Yeah, what you wrote makes a lot more since. I figured it was the main thread since that is what was limited in developer mode but it is more likely that it is instead the main thread waiting for another thread to finish doing some work even though it should continue without that work.
I have no way to see what each core is doing but in developer mode I can see that my sim is always limited by main thread and when the game starts downloading scenery the main thread time increases.
Main Thread (as shown in Dev Mode) refers to more than a single thread, or even the CPU usage alone.
I would expect the Main Thread usage to increase when the system is downloading data, since downloaded data is being processed by the CPU, stored in RAM (or disk cache,) and sent to the GPU.

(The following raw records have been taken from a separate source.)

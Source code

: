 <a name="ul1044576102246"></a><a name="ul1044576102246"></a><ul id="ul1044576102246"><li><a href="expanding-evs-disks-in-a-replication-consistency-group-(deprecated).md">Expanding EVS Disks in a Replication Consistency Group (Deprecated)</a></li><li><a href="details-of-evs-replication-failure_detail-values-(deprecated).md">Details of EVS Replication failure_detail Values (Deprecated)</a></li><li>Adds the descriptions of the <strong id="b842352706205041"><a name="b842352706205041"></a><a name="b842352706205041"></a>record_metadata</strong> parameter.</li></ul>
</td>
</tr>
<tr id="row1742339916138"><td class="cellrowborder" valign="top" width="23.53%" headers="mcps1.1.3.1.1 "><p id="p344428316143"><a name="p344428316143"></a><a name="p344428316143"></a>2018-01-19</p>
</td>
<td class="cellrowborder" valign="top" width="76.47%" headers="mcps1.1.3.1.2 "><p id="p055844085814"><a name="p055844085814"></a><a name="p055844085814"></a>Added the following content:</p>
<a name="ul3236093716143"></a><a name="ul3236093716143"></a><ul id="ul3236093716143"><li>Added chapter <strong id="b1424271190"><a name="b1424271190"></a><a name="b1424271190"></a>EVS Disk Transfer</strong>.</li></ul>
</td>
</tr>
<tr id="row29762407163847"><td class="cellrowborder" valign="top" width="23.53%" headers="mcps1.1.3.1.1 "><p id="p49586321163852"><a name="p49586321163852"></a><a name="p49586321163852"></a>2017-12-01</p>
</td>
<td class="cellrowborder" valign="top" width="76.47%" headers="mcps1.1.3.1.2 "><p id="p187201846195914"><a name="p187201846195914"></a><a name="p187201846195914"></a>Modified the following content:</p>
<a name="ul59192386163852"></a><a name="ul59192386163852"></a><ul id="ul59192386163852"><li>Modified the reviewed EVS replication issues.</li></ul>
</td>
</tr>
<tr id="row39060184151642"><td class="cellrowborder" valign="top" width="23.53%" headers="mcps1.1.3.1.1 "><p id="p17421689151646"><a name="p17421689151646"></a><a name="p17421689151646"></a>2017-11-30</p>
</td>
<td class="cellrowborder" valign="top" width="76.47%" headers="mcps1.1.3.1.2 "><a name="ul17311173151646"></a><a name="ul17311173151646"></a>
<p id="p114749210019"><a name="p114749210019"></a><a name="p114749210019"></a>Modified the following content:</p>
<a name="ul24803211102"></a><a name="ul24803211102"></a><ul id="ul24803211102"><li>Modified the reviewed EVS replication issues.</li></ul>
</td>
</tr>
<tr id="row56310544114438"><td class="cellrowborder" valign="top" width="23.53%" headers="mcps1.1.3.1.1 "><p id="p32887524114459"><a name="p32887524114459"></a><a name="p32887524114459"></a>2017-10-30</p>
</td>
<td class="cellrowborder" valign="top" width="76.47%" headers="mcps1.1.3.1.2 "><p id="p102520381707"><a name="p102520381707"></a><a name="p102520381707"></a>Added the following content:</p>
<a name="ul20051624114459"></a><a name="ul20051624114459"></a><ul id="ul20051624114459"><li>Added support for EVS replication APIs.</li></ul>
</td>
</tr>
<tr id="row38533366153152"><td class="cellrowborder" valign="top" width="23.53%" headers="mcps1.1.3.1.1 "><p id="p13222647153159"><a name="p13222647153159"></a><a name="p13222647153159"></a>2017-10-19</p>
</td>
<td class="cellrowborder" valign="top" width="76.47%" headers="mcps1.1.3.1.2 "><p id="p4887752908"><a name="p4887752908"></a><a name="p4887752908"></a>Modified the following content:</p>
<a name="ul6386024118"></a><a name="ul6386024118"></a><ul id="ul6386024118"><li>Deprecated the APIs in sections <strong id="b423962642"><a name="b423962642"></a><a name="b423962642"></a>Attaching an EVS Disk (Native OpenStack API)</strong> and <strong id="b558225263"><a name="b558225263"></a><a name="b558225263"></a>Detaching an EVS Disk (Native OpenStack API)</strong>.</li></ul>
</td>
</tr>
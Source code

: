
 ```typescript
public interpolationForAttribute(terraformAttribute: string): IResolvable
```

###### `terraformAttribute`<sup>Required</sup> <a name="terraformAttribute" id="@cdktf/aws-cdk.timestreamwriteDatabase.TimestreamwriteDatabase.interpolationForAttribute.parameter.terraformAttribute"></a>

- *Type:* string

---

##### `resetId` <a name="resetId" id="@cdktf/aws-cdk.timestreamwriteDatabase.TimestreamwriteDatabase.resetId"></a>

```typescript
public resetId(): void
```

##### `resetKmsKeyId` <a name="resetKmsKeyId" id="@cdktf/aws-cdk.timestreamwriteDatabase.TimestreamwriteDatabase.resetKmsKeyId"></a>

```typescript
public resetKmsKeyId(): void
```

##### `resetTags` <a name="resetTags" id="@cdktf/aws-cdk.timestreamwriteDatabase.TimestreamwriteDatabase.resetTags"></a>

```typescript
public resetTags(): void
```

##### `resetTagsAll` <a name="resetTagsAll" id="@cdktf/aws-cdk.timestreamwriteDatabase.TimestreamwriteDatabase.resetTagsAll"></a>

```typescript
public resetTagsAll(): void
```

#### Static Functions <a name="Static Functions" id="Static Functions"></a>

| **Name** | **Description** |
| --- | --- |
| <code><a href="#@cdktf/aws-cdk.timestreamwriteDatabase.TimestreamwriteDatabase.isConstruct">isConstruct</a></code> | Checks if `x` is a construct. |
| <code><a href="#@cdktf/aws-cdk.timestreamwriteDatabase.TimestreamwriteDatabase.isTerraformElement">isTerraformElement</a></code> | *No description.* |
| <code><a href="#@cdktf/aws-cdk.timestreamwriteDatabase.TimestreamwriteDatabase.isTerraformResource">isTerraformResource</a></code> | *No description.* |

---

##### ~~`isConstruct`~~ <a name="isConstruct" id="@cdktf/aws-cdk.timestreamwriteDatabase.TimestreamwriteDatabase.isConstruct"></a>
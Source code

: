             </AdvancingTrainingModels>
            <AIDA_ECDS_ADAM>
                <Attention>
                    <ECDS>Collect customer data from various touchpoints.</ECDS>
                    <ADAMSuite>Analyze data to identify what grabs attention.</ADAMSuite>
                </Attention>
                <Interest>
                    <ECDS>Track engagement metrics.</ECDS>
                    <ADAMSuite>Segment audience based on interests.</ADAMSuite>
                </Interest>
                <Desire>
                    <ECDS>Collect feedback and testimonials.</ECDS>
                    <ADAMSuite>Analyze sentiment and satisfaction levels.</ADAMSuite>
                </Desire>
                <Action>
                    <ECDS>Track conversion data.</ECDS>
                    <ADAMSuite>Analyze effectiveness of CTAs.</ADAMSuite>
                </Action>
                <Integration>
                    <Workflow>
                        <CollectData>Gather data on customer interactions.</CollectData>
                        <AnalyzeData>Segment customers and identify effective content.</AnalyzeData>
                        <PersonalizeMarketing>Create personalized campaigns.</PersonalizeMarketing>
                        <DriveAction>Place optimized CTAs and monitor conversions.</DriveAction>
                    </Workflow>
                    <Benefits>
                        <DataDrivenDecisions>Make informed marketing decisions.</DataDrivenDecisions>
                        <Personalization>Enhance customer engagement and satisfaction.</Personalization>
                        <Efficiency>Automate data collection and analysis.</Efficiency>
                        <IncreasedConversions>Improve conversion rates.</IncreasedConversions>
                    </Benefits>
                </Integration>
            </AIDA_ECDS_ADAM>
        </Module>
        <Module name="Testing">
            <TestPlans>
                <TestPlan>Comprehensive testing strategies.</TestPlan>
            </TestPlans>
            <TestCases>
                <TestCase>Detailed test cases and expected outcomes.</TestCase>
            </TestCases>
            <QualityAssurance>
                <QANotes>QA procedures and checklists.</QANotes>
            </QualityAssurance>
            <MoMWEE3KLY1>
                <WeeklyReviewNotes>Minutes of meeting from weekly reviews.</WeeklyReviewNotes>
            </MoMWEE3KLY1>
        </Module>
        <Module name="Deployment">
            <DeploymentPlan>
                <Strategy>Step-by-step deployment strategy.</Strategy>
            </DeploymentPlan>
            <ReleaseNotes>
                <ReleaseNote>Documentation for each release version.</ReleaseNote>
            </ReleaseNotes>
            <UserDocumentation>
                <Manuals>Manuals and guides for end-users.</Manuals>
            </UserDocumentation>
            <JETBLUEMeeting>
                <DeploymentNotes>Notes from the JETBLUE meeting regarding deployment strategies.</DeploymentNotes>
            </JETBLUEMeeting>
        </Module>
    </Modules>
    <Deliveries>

For point one I believe that the main thread shown in dev mode is looking at the most limited thread not all of them. I further believe this point since the item below main thread is render thread which is a different thread. The main thread can also be the limiting factor while the other threads are doing very little (although msfs2024 is a bit better at multithreading than 2020). As for point number two, downloading data should be on a different thread so it can be done in the background instead of slowing down the game.
There is no “mandatory” common definition of “Main thread” … and since Asobo does not give us their definition we can only speculate.
“Usually” the “Main” thread is the one which drives the primary (main) activities of an app … which includes the UI event processing and coordinating the UI / display output.
For maximum responsiveness the “Main thread” should be the least busy … but …
… in most real world apps (and OS-es) it turns out that the “Main thread” also is the most busy
… because the interaction with the screen (2D, 3D APIs etc.) is often limited to the “Main thread”.
From what Asobo did say it is clear that some WASM and the CFD simulation have been moved to dedicated threads in FS2024.
With that … I think the “Main thread” is a single thread … not some high level abstraction of multiple threads.
Regarding … “data download” vs “Main thread” … I would agree with point 2 that @BegottenPoet228 made. There is an obvious correlation that a high download rate will precede (and go along with) a more busy Main thread.
Now, by no means am I a DX12 expert … but in theory there might be ways to have a lot of data (pre)processing that could be outside the Main thread. Perhaps even data transmission to the GPU might be possible outside the main thread.
So given that FS2024 does not do major predictive upfront data downloads over the network, everything seems to be “just in time downloads” … and all that data will have to get pushed to the GPU by the Main threads.
So even when it is decoupled and in multiple threads … there will be a causal link between … download and FPS.
Regarding the “render thread” … here I think we also do not know (or have) and official definition from Asobo. It could be some info coming out of DX12 or a dedicated FS2024 thread which calls the DX12 APIs and pushes the data into the GPU.
Do you think that setting my LOD levels to their lowest will force more scenery downloading, and thus put an increased load on the Main Thread? Or will doing that reduce CPU usage too much and bias the test I plan to try?
Hmm … if I would speculate then I would assume that the LOD levels
do not affect the regions (3D world tiles) which get downloaded
… but obviously they will affect the absolute volume of data.
However, it could be that more data remains on the GPU, so that when you rotate the camera there might be less interaction with the RC/storage subsystem.
On your point about everything being a “just in time download,” there is a setting for off screen terrain pre-caching which should download nearby scenery in case you look in that direction, but even with that setting set to ultra the game still downloads significant amounts when turning the camera.